W. Garth Smith, CEO and co-founder of MetaVR, Inc.(Photo: MetaVR)

 

While MetaVR doesn’t make LVC systems (we aren’t system integrators), we provide the underlying technology to integrators for training systems used in LVC systems. We provide the image generator (Virtual Reality Scene Generator, “VRSG”) and high-resolution content: the round-earth geospecific 3D terrain and culture and dynamic entity models. Virtual training is valuable if the 3D virtual environment closely matches the live-training environment. VRSG provides out-the-window, sensor, and radar simulation components all based on the same terrain. This ensures the fidelity of matching views required for air to ground training missions such as joint fires, close air support, and UAS simulation.

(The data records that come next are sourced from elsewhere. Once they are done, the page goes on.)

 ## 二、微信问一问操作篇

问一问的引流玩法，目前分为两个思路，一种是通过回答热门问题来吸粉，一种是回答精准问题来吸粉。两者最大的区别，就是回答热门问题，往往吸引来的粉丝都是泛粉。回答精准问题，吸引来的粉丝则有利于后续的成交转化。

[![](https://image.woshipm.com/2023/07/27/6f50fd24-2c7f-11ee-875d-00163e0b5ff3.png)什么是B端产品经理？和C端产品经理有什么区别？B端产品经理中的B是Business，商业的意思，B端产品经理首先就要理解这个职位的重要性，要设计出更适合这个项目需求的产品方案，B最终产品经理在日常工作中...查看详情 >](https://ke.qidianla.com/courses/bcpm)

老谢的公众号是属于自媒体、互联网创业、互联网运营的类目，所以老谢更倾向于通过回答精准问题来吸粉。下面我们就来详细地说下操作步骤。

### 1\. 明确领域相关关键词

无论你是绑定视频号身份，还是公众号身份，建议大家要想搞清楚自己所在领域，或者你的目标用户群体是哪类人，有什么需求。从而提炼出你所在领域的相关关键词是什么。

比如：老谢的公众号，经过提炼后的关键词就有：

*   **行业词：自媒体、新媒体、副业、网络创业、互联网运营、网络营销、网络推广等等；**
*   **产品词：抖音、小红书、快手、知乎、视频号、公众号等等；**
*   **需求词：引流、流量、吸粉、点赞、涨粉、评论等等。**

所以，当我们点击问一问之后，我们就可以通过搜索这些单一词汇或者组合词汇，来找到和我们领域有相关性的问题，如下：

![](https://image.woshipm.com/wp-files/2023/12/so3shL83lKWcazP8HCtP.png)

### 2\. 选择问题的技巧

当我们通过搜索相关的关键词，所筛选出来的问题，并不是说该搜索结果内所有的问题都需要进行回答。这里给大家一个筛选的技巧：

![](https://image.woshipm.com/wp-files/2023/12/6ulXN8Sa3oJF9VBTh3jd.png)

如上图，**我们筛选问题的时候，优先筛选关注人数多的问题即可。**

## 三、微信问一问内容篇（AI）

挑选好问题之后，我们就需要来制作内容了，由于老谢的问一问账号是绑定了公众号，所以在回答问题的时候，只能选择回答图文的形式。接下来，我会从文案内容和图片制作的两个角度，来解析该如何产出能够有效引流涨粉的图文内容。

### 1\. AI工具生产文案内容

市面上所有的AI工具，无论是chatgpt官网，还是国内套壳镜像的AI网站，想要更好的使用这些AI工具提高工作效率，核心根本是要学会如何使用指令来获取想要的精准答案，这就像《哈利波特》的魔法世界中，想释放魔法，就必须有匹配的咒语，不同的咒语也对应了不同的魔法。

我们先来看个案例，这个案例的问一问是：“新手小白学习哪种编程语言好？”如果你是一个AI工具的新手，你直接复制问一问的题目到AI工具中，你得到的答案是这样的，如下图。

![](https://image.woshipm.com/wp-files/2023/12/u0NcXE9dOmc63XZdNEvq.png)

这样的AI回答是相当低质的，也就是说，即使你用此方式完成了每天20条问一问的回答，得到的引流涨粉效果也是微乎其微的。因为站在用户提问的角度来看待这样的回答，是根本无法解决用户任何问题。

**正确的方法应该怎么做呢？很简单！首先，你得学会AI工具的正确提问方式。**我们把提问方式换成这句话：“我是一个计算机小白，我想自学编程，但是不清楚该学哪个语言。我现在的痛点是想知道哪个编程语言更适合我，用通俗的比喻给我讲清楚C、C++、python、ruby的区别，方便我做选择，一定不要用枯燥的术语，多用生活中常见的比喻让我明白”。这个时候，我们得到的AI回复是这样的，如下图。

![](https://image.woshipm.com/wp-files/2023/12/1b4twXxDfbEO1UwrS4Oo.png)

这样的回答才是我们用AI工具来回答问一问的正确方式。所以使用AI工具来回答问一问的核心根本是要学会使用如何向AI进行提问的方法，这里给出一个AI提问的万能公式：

For example, imagine training at a range on the Fallon Range Training Complex at Naval Air Station Fallon, Nevada. The targets are pretty well-known; pilots become familiar with them during close air support training missions. We have the infrastructure for LVC training on this range: 2cm per-pixel resolution terrain that we built from imagery collected by our SUAS, thermally accurate military models, etc. VRSG generates artificial sensor feed, so pilots can identify a target and engage. A pilot steers the aircraft toward a real location on the range but the aircraft’s sensor view is replaced by VRSG’s simulated sensor view of the range. (Because VRSG’s real-time physics-based imagery classification simulates the sensor view, the sensor view of 2cm resolution terrain is very accurate; details such as helicopter landing pads and small craters left from exploded ordnance are visible.) Using a high-quality SAF, the pilots could encounter a modern Russian EW platform with an air-defence system that they have never seen before and at a location on the range where there are no real-life targets. Even the EW response on the aircraft can be stimulated with the SAF. Our business partner Battlespace Simulations’ (BSI’s) Modern Air Combat Environment (MACE) generates artificial intelligence entities, thus making the target behaviours and EW signals that show up on VRSG’s simulated terrain. The instructor, using MACE, can put targets on these on unfamiliar locations that do not really exist in the physical world. The value for this kind of training could be significant.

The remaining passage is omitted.